Mudajaya reported 1QFY15 results with revenue of RM165.2m (-55% YoY, -12% QoQ) and net loss of RM19.7m (vs PATMI of RM25.1m in 1QFY14 and net loss of -RM99.7m in 4QFY14).
Deviation
The loss during the quarter was a negative surprise to us compared to our full year earnings forecast of RM40.9m (consensus: RM58.5m).
Dividends
None declared.
Highlights
Plagued by cost overruns. Management indicated that the loss was due to cost overruns on a certain local job (which could not be disclosed). Based on its orderbook, the only significant ongoing local jobs are the MRT and Tg Bin power plant. We were guided that the cost overruns should be one off and not expected to recur in the coming quarters.
Orderbook continues to thin. Mudajaya’s orderbook currently stands at RM1bn, implying a thin cover of 1.2x FY14 construction revenue. No job wins have been recorded thus far YTD. Mudajaya is bidding for several highway (e.g. KIDEX, WCE, SUKE and DUKE) and power plant jobs (Project 3B, 4A and Pengerang). However, we remain cautious in its orderbook replenishment potential as most of these jobs are either facing an uncertain timeline or implementation hiccups.
A silver lining in India? We understand that Unit 1 of its Chhattisgarh IPP has achieved physical completion and is now awaiting regulatory approvals to commence operation. While this is good news, we remain prudent and assume that commercial operation for Unit 1 will only begin in 4Q15.
Risks
Slow orderbook replenishment and further delays in the commercial operations of the Chhattisgarh IPP.
Forecasts
In light of the disappointing results, we cut FY15-16 earnings by 30% and 7% as we impute the effect of this cost overrun.
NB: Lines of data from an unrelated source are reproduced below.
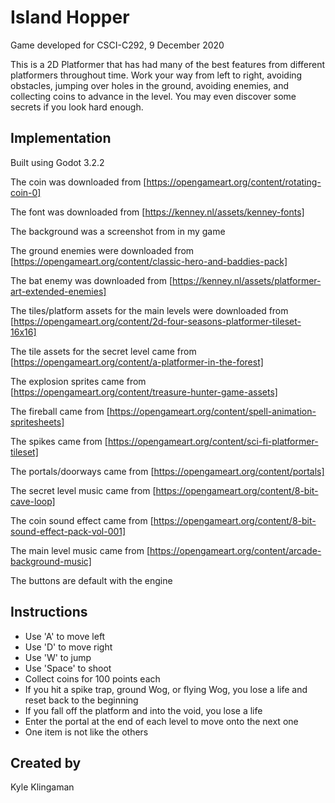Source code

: # Island Hopper
Game developed for CSCI-C292, 9 December 2020

This is a 2D Platformer that has had many of the best features from different platformers throughout time. Work your way from left to right, avoiding obstacles, jumping over holes in the ground, avoiding enemies, and collecting coins to advance in the level. You may even discover some secrets if you look hard enough.

## Implementation
Built using Godot 3.2.2

The coin was downloaded from [https://opengameart.org/content/rotating-coin-0]

The font was downloaded from [https://kenney.nl/assets/kenney-fonts]

The background was a screenshot from in my game

The ground enemies were downloaded from [https://opengameart.org/content/classic-hero-and-baddies-pack]

The bat enemy was downloaded from [https://kenney.nl/assets/platformer-art-extended-enemies]

The tiles/platform assets for the main levels were downloaded from [https://opengameart.org/content/2d-four-seasons-platformer-tileset-16x16]

The tile assets for the secret level came from [https://opengameart.org/content/a-platformer-in-the-forest]

The explosion sprites came from [https://opengameart.org/content/treasure-hunter-game-assets]

The fireball came from [https://opengameart.org/content/spell-animation-spritesheets]

The spikes came from [https://opengameart.org/content/sci-fi-platformer-tileset]

The portals/doorways came from [https://opengameart.org/content/portals]

The secret level music came from [https://opengameart.org/content/8-bit-cave-loop]

The coin sound effect came from [https://opengameart.org/content/8-bit-sound-effect-pack-vol-001]

The main level music came from [https://opengameart.org/content/arcade-background-music]

The buttons are default with the engine

## Instructions
- Use 'A' to move left
- Use 'D' to move right
- Use 'W' to jump
- Use 'Space' to shoot
- Collect coins for 100 points each
- If you hit a spike trap, ground Wog, or flying Wog, you lose a life and reset back to the beginning
- If you fall off the platform and into the void, you lose a life
- Enter the portal at the end of each level to move onto the next one
- One item is not like the others

## Created by
Kyle Klingaman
While earnings growth appears strong for FY16-17 after coming off a low base in FY15, we caution that this relies heavily on the Chhattisgarh IPP powering up on time, a rather fluid assumption based on past experience.
Rating
SELL TP: RM1.19
With the continued weak results, it is hard to justify anything apart from a SELL rating. We remain cautious on Mudajaya given its thinning orderbook balance and delays for its IPP which is much needed to fill up the earnings vacuum.
Valuation
Following our earnings cut, our TP is reduced from RM1.31 to RM1.19. This implies FY15 P/E of 22.5x but a more palatable 10.2x for FY16 once (or shall we say “if”) IPP earnings kick in.